What to produce —
Give the data again in its entirety, exactly as provided.

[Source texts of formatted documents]

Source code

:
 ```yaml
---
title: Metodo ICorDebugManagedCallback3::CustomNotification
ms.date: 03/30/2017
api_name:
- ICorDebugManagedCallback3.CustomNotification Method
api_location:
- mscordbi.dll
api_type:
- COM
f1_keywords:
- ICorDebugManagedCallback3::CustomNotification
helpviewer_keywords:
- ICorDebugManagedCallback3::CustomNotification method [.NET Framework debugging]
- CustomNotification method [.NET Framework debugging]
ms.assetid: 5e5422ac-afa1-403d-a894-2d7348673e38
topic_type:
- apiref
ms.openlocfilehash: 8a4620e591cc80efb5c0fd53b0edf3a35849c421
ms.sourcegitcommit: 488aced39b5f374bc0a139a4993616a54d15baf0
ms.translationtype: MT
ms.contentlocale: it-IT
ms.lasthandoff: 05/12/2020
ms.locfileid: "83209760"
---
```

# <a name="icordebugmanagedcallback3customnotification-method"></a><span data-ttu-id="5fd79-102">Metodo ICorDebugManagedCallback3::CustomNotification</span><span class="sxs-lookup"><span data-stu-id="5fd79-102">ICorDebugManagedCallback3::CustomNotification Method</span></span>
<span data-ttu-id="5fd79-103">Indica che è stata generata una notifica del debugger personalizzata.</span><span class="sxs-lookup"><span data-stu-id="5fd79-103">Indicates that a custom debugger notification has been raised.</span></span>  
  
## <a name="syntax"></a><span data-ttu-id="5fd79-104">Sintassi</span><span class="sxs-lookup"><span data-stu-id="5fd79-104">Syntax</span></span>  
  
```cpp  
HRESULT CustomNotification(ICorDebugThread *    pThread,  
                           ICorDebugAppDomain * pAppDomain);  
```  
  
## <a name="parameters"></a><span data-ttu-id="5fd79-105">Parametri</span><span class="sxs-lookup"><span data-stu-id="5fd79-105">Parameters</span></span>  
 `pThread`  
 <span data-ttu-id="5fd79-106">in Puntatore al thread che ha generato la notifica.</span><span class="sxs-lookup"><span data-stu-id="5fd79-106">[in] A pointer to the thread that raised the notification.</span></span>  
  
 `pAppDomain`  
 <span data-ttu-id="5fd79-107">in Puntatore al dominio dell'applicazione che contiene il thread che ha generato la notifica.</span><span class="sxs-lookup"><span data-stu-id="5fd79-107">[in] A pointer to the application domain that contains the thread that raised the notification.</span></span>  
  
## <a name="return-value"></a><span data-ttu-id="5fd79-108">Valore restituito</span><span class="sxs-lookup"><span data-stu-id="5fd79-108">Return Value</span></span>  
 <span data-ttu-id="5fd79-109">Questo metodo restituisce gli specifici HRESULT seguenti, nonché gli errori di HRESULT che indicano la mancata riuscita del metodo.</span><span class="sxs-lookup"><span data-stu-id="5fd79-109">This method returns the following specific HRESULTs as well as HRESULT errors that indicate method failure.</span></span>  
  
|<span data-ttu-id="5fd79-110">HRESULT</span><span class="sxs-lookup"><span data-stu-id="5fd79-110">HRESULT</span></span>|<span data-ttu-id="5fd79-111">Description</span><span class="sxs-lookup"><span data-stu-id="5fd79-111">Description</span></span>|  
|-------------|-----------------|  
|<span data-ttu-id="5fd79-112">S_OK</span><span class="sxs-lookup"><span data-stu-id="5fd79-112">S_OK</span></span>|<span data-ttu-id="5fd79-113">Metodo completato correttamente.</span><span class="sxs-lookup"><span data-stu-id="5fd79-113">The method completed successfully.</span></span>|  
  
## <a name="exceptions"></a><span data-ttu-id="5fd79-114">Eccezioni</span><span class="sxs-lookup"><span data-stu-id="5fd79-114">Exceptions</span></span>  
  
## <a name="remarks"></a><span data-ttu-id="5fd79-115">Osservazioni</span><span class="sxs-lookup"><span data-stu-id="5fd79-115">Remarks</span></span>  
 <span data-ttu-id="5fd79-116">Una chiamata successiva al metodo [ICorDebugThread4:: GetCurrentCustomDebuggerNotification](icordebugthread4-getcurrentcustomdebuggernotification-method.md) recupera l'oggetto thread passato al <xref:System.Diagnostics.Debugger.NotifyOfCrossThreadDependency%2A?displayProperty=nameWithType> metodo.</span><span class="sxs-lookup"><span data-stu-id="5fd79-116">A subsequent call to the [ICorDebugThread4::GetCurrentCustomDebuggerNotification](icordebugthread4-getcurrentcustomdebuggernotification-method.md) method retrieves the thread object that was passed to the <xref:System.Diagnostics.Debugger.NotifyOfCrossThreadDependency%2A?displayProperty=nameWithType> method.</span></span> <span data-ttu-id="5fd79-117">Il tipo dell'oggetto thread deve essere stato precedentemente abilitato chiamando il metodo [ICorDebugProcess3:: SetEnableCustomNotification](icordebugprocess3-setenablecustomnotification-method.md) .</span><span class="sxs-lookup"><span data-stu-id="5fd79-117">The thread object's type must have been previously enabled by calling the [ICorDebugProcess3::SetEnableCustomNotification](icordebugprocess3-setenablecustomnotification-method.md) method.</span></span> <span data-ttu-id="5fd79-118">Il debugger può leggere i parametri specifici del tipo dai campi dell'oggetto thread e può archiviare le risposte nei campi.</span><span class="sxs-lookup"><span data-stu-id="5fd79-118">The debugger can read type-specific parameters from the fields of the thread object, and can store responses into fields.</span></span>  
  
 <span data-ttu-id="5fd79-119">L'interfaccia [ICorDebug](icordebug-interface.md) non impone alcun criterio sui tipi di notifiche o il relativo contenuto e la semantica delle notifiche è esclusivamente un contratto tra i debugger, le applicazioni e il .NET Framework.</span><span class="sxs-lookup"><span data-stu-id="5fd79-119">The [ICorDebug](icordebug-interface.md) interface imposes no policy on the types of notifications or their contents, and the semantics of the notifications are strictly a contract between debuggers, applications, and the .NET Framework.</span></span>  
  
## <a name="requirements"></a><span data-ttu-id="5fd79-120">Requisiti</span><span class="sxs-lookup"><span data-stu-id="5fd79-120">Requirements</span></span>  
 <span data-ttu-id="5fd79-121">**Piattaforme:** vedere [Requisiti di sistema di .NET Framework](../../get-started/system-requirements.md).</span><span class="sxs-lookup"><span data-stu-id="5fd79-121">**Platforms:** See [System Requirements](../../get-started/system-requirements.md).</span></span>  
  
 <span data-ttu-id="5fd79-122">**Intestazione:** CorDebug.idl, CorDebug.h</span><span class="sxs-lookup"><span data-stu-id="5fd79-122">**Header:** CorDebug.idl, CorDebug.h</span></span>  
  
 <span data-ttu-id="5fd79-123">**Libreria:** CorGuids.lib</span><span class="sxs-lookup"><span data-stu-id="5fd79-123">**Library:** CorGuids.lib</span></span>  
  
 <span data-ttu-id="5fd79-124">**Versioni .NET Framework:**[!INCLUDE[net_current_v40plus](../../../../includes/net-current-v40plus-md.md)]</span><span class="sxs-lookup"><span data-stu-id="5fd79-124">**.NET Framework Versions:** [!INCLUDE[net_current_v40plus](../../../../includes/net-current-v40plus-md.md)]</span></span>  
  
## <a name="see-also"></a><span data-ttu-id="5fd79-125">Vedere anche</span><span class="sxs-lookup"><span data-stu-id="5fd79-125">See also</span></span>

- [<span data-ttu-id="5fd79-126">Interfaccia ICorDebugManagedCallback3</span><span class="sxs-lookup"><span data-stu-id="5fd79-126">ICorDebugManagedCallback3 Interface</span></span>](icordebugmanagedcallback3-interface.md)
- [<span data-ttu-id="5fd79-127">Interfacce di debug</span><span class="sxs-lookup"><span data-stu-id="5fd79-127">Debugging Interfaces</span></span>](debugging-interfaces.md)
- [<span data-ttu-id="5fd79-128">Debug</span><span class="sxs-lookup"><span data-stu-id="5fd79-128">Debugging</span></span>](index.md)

Answer to this task —
Source code

:
 ```yaml
---
title: Metodo ICorDebugManagedCallback3::CustomNotification
ms.date: 03/30/2017
api_name:
- ICorDebugManagedCallback3.CustomNotification Method
api_location:
- mscordbi.dll
api_type:
- COM
f1_keywords:
- ICorDebugManagedCallback3::CustomNotification
helpviewer_keywords:
- ICorDebugManagedCallback3::CustomNotification method [.NET Framework debugging]
- CustomNotification method [.NET Framework debugging]
ms.assetid: 5e5422ac-afa1-403d-a894-2d7348673e38
topic_type:
- apiref
ms.openlocfilehash: 8a4620e591cc80efb5c0fd53b0edf3a35849c421
ms.sourcegitcommit: 488aced39b5f374bc0a139a4993616a54d15baf0
ms.translationtype: MT
ms.contentlocale: it-IT
ms.lasthandoff: 05/12/2020
ms.locfileid: "83209760"
---
```

# <a name="icordebugmanagedcallback3customnotification-method"></a><span data-ttu-id="5fd79-102">Metodo ICorDebugManagedCallback3::CustomNotification</span><span class="sxs-lookup"><span data-stu-id="5fd79-102">ICorDebugManagedCallback3::CustomNotification Method</span></span>
<span data-ttu-id="5fd79-103">Indica che è stata generata una notifica del debugger personalizzata.</span><span class="sxs-lookup"><span data-stu-id="5fd79-103">Indicates that a custom debugger notification has been raised.</span></span>  
  
## <a name="syntax"></a><span data-ttu-id="5fd79-104">Sintassi</span><span class="sxs-lookup"><span data-stu-id="5fd79-104">Syntax</span></span>  
  
```cpp  
HRESULT CustomNotification(ICorDebugThread *    pThread,  
                           ICorDebugAppDomain * pAppDomain);  
```  
  
## <a name="parameters"></a><span data-ttu-id="5fd79-105">Parametri</span><span class="sxs-lookup"><span data-stu-id="5fd79-105">Parameters</span></span>  
 `pThread`  
 <span data-ttu-id="5fd79-106">in Puntatore al thread che ha generato la notifica.</span><span class="sxs-lookup"><span data-stu-id="5fd79-106">[in] A pointer to the thread that raised the notification.</span></span>  
  
 `pAppDomain`  
 <span data-ttu-id="5fd79-107">in Puntatore al dominio dell'applicazione che contiene il thread che ha generato la notifica.</span><span class="sxs-lookup"><span data-stu-id="5fd79-107">[in] A pointer to the application domain that contains the thread that raised the notification.</span></span>  
  
## <a name="return-value"></a><span data-ttu-id="5fd79-108">Valore restituito</span><span class="sxs-lookup"><span data-stu-id="5fd79-108">Return Value</span></span>  
 <span data-ttu-id="5fd79-109">Questo metodo restituisce gli specifici HRESULT seguenti, nonché gli errori di HRESULT che indicano la mancata riuscita del metodo.</span><span class="sxs-lookup"><span data-stu-id="5fd79-109">This method returns the following specific HRESULTs as well as HRESULT errors that indicate method failure.</span></span>  
  
|<span data-ttu-id="5fd79-110">HRESULT</span><span class="sxs-lookup"><span data-stu-id="5fd79-110">HRESULT</span></span>|<span data-ttu-id="5fd79-111">Description</span><span class="sxs-lookup"><span data-stu-id="5fd79-111">Description</span></span>|  
|-------------|-----------------|  
|<span data-ttu-id="5fd79-112">S_OK</span><span class="sxs-lookup"><span data-stu-id="5fd79-112">S_OK</span></span>|<span data-ttu-id="5fd79-113">Metodo completato correttamente.</span><span class="sxs-lookup"><span data-stu-id="5fd79-113">The method completed successfully.</span></span>|  
  
## <a name="exceptions"></a><span data-ttu-id="5fd79-114">Eccezioni</span><span class="sxs-lookup"><span data-stu-id="5fd79-114">Exceptions</span></span>  
  
## <a name="remarks"></a><span data-ttu-id="5fd79-115">Osservazioni</span><span class="sxs-lookup"><span data-stu-id="5fd79-115">Remarks</span></span>  
 <span data-ttu-id="5fd79-116">Una chiamata successiva al metodo [ICorDebugThread4:: GetCurrentCustomDebuggerNotification](icordebugthread4-getcurrentcustomdebuggernotification-method.md) recupera l'oggetto thread passato al <xref:System.Diagnostics.Debugger.NotifyOfCrossThreadDependency%2A?displayProperty=nameWithType> metodo.</span><span class="sxs-lookup"><span data-stu-id="5fd79-116">A subsequent call to the [ICorDebugThread4::GetCurrentCustomDebuggerNotification](icordebugthread4-getcurrentcustomdebuggernotification-method.md) method retrieves the thread object that was passed to the <xref:System.Diagnostics.Debugger.NotifyOfCrossThreadDependency%2A?displayProperty=nameWithType> method.</span></span> <span data-ttu-id="5fd79-117">Il tipo dell'oggetto thread deve essere stato precedentemente abilitato chiamando il metodo [ICorDebugProcess3:: SetEnableCustomNotification](icordebugprocess3-setenablecustomnotification-method.md) .</span><span class="sxs-lookup"><span data-stu-id="5fd79-117">The thread object's type must have been previously enabled by calling the [ICorDebugProcess3::SetEnableCustomNotification](icordebugprocess3-setenablecustomnotification-method.md) method.</span></span> <span data-ttu-id="5fd79-118">Il debugger può leggere i parametri specifici del tipo dai campi dell'oggetto thread e può archiviare le risposte nei campi.</span><span class="sxs-lookup"><span data-stu-id="5fd79-118">The debugger can read type-specific parameters from the fields of the thread object, and can store responses into fields.</span></span>  
  
 <span data-ttu-id="5fd79-119">L'interfaccia [ICorDebug](icordebug-interface.md) non impone alcun criterio sui tipi di notifiche o il relativo contenuto e la semantica delle notifiche è esclusivamente un contratto tra i debugger, le applicazioni e il .NET Framework.</span><span class="sxs-lookup"><span data-stu-id="5fd79-119">The [ICorDebug](icordebug-interface.md) interface imposes no policy on the types of notifications or their contents, and the semantics of the notifications are strictly a contract between debuggers, applications, and the .NET Framework.</span></span>  
  
## <a name="requirements"></a><span data-ttu-id="5fd79-120">Requisiti</span><span class="sxs-lookup"><span data-stu-id="5fd79-120">Requirements</span></span>  
 <span data-ttu-id="5fd79-121">**Piattaforme:** vedere [Requisiti di sistema di .NET Framework](../../get-started/system-requirements.md).</span><span class="sxs-lookup"><span data-stu-id="5fd79-121">**Platforms:** See [System Requirements](../../get-started/system-requirements.md).</span></span>  
  
 <span data-ttu-id="5fd79-122">**Intestazione:** CorDebug.idl, CorDebug.h</span><span class="sxs-lookup"><span data-stu-id="5fd79-122">**Header:** CorDebug.idl, CorDebug.h</span></span>  
  
 <span data-ttu-id="5fd79-123">**Libreria:** CorGuids.lib</span><span class="sxs-lookup"><span data-stu-id="5fd79-123">**Library:** CorGuids.lib</span></span>  
  
 <span data-ttu-id="5fd79-124">**Versioni .NET Framework:**[!INCLUDE[net_current_v40plus](../../../../includes/net-current-v40plus-md.md)]</span><span class="sxs-lookup"><span data-stu-id="5fd79-124">**.NET Framework Versions:** [!INCLUDE[net_current_v40plus](../../../../includes/net-current-v40plus-md.md)]</span></span>  
  
## <a name="see-also"></a><span data-ttu-id="5fd79-125">Vedere anche</span><span class="sxs-lookup"><span data-stu-id="5fd79-125">See also</span></span>

- [<span data-ttu-id="5fd79-126">Interfaccia ICorDebugManagedCallback3</span><span class="sxs-lookup"><span data-stu-id="5fd79-126">ICorDebugManagedCallback3 Interface</span></span>](icordebugmanagedcallback3-interface.md)
- [<span data-ttu-id="5fd79-127">Interfacce di debug</span><span class="sxs-lookup"><span data-stu-id="5fd79-127">Debugging Interfaces</span></span>](debugging-interfaces.md)
- [<span data-ttu-id="5fd79-128">Debug</span><span class="sxs-lookup"><span data-stu-id="5fd79-128">Debugging</span></span>](index.md)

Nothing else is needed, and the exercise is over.